YOUR INSTRUCTIONS: Search the records for "Подгруппа" and copy each line that holds it.

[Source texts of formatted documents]
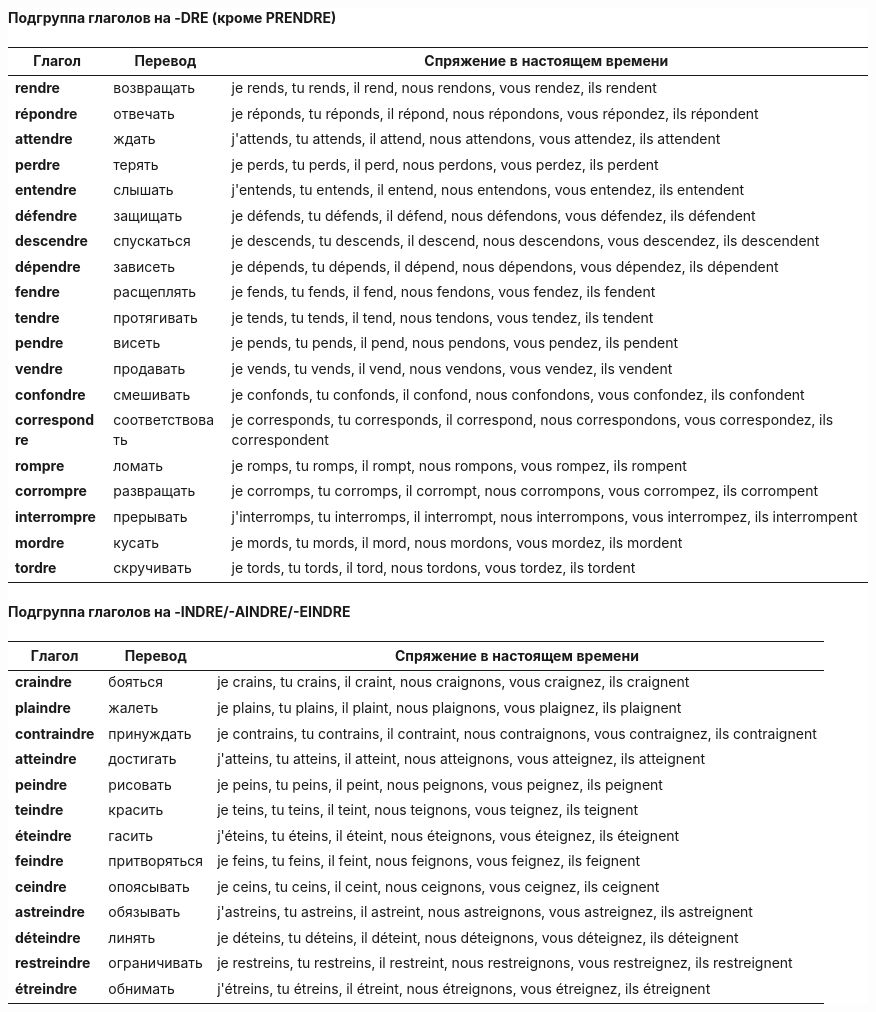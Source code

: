 #### Подгруппа глаголов на -DRE (кроме PRENDRE)
| Глагол | Перевод | Спряжение в настоящем времени |
|--------|---------|-------------------------------|
| **rendre** | возвращать | je rends, tu rends, il rend, nous rendons, vous rendez, ils rendent |
| **répondre** | отвечать | je réponds, tu réponds, il répond, nous répondons, vous répondez, ils répondent |
| **attendre** | ждать | j'attends, tu attends, il attend, nous attendons, vous attendez, ils attendent |
| **perdre** | терять | je perds, tu perds, il perd, nous perdons, vous perdez, ils perdent |
| **entendre** | слышать | j'entends, tu entends, il entend, nous entendons, vous entendez, ils entendent |
| **défendre** | защищать | je défends, tu défends, il défend, nous défendons, vous défendez, ils défendent |
| **descendre** | спускаться | je descends, tu descends, il descend, nous descendons, vous descendez, ils descendent |
| **dépendre** | зависеть | je dépends, tu dépends, il dépend, nous dépendons, vous dépendez, ils dépendent |
| **fendre** | расщеплять | je fends, tu fends, il fend, nous fendons, vous fendez, ils fendent |
| **tendre** | протягивать | je tends, tu tends, il tend, nous tendons, vous tendez, ils tendent |
| **pendre** | висеть | je pends, tu pends, il pend, nous pendons, vous pendez, ils pendent |
| **vendre** | продавать | je vends, tu vends, il vend, nous vendons, vous vendez, ils vendent |
| **confondre** | смешивать | je confonds, tu confonds, il confond, nous confondons, vous confondez, ils confondent |
| **correspondre** | соответствовать | je corresponds, tu corresponds, il correspond, nous correspondons, vous correspondez, ils correspondent |
| **rompre** | ломать | je romps, tu romps, il rompt, nous rompons, vous rompez, ils rompent |
| **corrompre** | развращать | je corromps, tu corromps, il corrompt, nous corrompons, vous corrompez, ils corrompent |
| **interrompre** | прерывать | j'interromps, tu interromps, il interrompt, nous interrompons, vous interrompez, ils interrompent |
| **mordre** | кусать | je mords, tu mords, il mord, nous mordons, vous mordez, ils mordent |
| **tordre** | скручивать | je tords, tu tords, il tord, nous tordons, vous tordez, ils tordent |

#### Подгруппа глаголов на -INDRE/-AINDRE/-EINDRE
| Глагол | Перевод | Спряжение в настоящем времени |
|--------|---------|-------------------------------|
| **craindre** | бояться | je crains, tu crains, il craint, nous craignons, vous craignez, ils craignent |
| **plaindre** | жалеть | je plains, tu plains, il plaint, nous plaignons, vous plaignez, ils plaignent |
| **contraindre** | принуждать | je contrains, tu contrains, il contraint, nous contraignons, vous contraignez, ils contraignent |
| **atteindre** | достигать | j'atteins, tu atteins, il atteint, nous atteignons, vous atteignez, ils atteignent |
| **peindre** | рисовать | je peins, tu peins, il peint, nous peignons, vous peignez, ils peignent |
| **teindre** | красить | je teins, tu teins, il teint, nous teignons, vous teignez, ils teignent |
| **éteindre** | гасить | j'éteins, tu éteins, il éteint, nous éteignons, vous éteignez, ils éteignent |
| **feindre** | притворяться | je feins, tu feins, il feint, nous feignons, vous feignez, ils feignent |
| **ceindre** | опоясывать | je ceins, tu ceins, il ceint, nous ceignons, vous ceignez, ils ceignent |
| **astreindre** | обязывать | j'astreins, tu astreins, il astreint, nous astreignons, vous astreignez, ils astreignent |
| **déteindre** | линять | je déteins, tu déteins, il déteint, nous déteignons, vous déteignez, ils déteignent |
| **restreindre** | ограничивать | je restreins, tu restreins, il restreint, nous restreignons, vous restreignez, ils restreignent |
| **étreindre** | обнимать | j'étreins, tu étreins, il étreint, nous étreignons, vous étreignez, ils étreignent |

SOLUTION TO THE PROBLEM:
: #### Подгруппа глаголов на -DRE (кроме PRENDRE)
#### Подгруппа глаголов на -INDRE/-AINDRE/-EINDRE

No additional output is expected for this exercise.